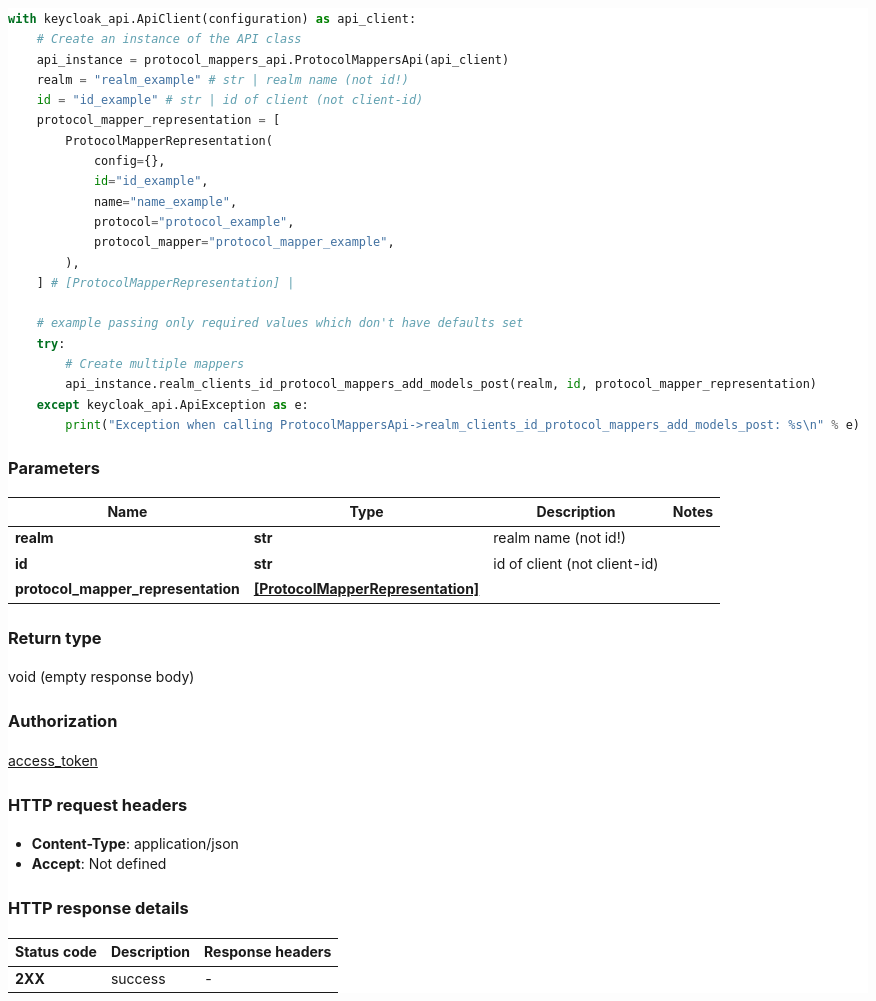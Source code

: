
 ```python
with keycloak_api.ApiClient(configuration) as api_client:
    # Create an instance of the API class
    api_instance = protocol_mappers_api.ProtocolMappersApi(api_client)
    realm = "realm_example" # str | realm name (not id!)
    id = "id_example" # str | id of client (not client-id)
    protocol_mapper_representation = [
        ProtocolMapperRepresentation(
            config={},
            id="id_example",
            name="name_example",
            protocol="protocol_example",
            protocol_mapper="protocol_mapper_example",
        ),
    ] # [ProtocolMapperRepresentation] | 

    # example passing only required values which don't have defaults set
    try:
        # Create multiple mappers
        api_instance.realm_clients_id_protocol_mappers_add_models_post(realm, id, protocol_mapper_representation)
    except keycloak_api.ApiException as e:
        print("Exception when calling ProtocolMappersApi->realm_clients_id_protocol_mappers_add_models_post: %s\n" % e)
```


### Parameters

Name | Type | Description  | Notes
------------- | ------------- | ------------- | -------------
 **realm** | **str**| realm name (not id!) |
 **id** | **str**| id of client (not client-id) |
 **protocol_mapper_representation** | [**[ProtocolMapperRepresentation]**](ProtocolMapperRepresentation.md)|  |

### Return type

void (empty response body)

### Authorization

[access_token](../README.md#access_token)

### HTTP request headers

 - **Content-Type**: application/json
 - **Accept**: Not defined


### HTTP response details

| Status code | Description | Response headers |
|-------------|-------------|------------------|
**2XX** | success |  -  |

TASK TO COMPLETE> Tally how many lines of the listing above include the string "headers", and report that figure by itself.

RESPONSE BELOW> 2